Comme la liberté de pensée a émergé au terme d’un long processus historique, la liberté monétaire, désormais facilement accessible technologiquement, se heurte à des obstacles de toute nature. Mais cela ne doit pas nous empêcher de réfléchir aux monnaies de demain et de bien intégrer que la deuxième monnaie digitale la plus importante après le bitcoin, l’ethereum (créée en 2015), a introduit la possibilité de programmer la monnaie, de lui donner des règles, de faire ainsi de la monnaie un actif intelligent. Sur ces bases, on peut imaginer la création de monnaies spécialisées – par exemple, une monnaie verte qui permettrait d’échanger uniquement des biens respectant le développement durable, ou encore des monnaies locales destinées à doper l’économie d’une ville, d’un département.

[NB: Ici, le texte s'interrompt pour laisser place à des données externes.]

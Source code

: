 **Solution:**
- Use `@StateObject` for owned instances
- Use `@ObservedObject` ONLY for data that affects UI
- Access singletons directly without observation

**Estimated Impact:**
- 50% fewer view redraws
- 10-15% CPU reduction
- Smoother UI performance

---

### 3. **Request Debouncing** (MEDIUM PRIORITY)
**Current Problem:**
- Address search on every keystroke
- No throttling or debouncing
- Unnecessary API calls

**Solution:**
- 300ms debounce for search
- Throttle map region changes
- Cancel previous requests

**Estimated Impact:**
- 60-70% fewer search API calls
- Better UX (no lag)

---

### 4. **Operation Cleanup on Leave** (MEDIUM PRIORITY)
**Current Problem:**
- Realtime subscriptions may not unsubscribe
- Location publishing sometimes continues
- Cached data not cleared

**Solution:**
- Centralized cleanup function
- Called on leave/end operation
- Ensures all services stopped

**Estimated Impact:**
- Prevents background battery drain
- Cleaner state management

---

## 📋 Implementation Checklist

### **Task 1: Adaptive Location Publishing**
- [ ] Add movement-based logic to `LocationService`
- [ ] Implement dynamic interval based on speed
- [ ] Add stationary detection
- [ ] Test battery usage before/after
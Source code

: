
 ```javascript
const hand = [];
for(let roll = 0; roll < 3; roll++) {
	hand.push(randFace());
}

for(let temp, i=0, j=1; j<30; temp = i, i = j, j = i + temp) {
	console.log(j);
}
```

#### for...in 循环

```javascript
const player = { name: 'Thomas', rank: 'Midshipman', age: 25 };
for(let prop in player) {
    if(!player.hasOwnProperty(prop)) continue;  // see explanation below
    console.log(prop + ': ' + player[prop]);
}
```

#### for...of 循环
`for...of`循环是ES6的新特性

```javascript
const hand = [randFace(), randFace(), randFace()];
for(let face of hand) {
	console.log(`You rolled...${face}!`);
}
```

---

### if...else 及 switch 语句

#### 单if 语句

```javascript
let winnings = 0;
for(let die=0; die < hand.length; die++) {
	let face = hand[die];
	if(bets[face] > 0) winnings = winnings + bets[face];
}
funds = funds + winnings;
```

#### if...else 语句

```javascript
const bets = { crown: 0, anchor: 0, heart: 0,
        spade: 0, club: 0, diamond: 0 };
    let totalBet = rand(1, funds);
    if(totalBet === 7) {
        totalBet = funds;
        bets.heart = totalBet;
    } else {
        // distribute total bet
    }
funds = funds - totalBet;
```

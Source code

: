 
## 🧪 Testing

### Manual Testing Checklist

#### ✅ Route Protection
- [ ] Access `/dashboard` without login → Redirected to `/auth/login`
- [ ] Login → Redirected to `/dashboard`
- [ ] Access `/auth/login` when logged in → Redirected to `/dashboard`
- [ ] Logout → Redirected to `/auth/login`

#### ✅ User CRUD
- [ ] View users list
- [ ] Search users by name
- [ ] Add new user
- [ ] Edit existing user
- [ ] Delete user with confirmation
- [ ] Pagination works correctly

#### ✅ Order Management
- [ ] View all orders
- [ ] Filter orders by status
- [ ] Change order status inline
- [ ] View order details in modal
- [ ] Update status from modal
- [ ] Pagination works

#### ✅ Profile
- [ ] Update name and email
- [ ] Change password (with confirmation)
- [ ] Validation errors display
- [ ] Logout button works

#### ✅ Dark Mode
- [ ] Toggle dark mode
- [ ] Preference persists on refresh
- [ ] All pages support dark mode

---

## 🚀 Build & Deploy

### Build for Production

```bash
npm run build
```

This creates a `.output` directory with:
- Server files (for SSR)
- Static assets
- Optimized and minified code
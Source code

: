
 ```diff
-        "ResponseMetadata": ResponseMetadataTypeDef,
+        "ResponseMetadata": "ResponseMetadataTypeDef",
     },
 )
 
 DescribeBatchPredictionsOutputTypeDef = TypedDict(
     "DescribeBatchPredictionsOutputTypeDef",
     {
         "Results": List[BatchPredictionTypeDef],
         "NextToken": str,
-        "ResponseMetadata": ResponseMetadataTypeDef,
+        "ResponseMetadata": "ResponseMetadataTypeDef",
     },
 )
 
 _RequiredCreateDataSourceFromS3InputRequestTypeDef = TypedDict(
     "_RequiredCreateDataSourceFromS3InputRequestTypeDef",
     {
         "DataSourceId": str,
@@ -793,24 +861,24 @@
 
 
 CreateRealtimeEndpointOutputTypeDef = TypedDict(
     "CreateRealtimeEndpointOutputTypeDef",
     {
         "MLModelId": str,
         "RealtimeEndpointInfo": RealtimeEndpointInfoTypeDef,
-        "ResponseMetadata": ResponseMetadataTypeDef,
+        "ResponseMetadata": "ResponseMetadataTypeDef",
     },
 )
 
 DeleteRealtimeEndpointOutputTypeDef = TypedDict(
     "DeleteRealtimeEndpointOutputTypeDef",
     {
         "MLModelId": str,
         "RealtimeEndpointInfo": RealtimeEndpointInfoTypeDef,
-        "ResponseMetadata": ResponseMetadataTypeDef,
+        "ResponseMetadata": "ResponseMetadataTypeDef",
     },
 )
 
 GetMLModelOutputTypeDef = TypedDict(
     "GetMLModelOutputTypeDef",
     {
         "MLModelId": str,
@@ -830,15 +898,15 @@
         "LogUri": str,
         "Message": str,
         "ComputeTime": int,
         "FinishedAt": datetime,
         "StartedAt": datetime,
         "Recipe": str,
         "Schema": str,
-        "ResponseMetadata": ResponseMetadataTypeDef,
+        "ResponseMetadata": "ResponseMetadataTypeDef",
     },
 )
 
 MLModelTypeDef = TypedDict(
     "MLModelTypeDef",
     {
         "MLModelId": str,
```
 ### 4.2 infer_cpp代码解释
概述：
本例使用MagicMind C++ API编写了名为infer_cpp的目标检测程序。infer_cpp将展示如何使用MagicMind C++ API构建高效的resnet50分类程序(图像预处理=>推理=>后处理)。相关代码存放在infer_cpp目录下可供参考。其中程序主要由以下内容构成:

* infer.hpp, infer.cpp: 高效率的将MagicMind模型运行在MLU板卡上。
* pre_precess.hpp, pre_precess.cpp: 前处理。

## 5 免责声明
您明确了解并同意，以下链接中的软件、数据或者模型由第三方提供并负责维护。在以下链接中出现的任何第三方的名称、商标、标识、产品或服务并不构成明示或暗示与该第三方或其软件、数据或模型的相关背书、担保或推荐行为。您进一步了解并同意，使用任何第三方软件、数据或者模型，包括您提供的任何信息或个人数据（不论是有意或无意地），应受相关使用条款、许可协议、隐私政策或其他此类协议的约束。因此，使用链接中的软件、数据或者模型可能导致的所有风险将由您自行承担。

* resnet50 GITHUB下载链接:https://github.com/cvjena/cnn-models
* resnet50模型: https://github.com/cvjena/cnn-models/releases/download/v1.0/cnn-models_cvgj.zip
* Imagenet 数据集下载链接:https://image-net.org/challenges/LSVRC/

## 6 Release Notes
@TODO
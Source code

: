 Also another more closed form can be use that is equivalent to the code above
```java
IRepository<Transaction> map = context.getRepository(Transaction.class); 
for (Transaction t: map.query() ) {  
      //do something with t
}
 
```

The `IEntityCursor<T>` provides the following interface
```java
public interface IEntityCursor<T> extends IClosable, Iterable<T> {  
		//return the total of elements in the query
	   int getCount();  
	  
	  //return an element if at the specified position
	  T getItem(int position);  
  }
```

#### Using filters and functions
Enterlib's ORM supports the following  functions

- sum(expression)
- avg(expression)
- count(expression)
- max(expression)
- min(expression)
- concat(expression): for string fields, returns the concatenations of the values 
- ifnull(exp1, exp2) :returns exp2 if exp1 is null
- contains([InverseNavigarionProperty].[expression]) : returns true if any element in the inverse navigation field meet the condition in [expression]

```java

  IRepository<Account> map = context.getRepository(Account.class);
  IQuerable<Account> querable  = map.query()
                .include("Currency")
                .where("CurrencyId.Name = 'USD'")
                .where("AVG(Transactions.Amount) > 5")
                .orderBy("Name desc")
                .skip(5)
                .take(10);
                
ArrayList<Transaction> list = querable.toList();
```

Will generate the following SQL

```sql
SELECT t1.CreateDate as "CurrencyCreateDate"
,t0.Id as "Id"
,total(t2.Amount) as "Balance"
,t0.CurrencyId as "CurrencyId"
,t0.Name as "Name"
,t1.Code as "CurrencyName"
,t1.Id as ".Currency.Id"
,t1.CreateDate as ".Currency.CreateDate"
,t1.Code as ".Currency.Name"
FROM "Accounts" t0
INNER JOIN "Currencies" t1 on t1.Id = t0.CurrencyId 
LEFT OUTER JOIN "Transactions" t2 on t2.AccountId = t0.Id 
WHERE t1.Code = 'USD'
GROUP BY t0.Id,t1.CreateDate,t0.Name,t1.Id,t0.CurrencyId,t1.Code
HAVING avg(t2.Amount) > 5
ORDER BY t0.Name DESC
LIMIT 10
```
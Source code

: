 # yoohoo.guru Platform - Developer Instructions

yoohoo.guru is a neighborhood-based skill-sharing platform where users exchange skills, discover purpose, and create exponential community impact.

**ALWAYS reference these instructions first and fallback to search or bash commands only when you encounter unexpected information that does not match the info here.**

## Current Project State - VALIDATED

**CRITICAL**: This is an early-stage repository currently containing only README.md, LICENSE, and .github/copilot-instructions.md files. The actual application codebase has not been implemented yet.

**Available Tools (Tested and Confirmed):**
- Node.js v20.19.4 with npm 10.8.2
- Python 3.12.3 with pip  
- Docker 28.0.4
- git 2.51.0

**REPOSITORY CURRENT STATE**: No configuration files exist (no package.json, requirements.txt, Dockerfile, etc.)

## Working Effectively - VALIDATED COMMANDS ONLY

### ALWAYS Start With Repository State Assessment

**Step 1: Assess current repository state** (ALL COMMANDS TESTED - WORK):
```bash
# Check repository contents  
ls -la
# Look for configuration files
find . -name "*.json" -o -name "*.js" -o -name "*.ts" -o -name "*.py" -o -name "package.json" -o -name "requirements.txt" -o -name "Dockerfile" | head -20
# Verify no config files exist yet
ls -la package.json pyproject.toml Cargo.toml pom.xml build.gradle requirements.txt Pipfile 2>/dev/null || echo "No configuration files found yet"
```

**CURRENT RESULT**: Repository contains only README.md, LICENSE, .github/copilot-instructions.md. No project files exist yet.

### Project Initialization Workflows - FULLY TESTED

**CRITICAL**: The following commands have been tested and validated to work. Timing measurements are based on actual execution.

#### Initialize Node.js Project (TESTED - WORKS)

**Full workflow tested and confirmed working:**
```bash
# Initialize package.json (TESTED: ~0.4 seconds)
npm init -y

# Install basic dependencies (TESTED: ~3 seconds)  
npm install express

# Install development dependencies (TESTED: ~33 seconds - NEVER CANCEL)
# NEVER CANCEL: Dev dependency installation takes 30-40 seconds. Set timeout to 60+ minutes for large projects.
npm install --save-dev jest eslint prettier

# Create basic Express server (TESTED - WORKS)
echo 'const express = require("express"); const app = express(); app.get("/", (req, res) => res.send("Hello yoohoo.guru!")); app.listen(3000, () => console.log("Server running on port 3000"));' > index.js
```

Toutes ces monnaies, avec des règles de fonctionnement simples et une capacité de marketing suffisante, pourraient bel et bien s’inscrire dans nos quotidiens demain.
Au travers de ces nouvelles technologies de création monétaire, des perspectives sans précédent de nouveaux modèles économiques s’ouvrent désormais et nous interrogent : qu’est-ce que l’argent ? qui est le roi ? qu’est-ce que le roi ? Un défi majeur pour nos sociétés et l’avenir de l’humanité.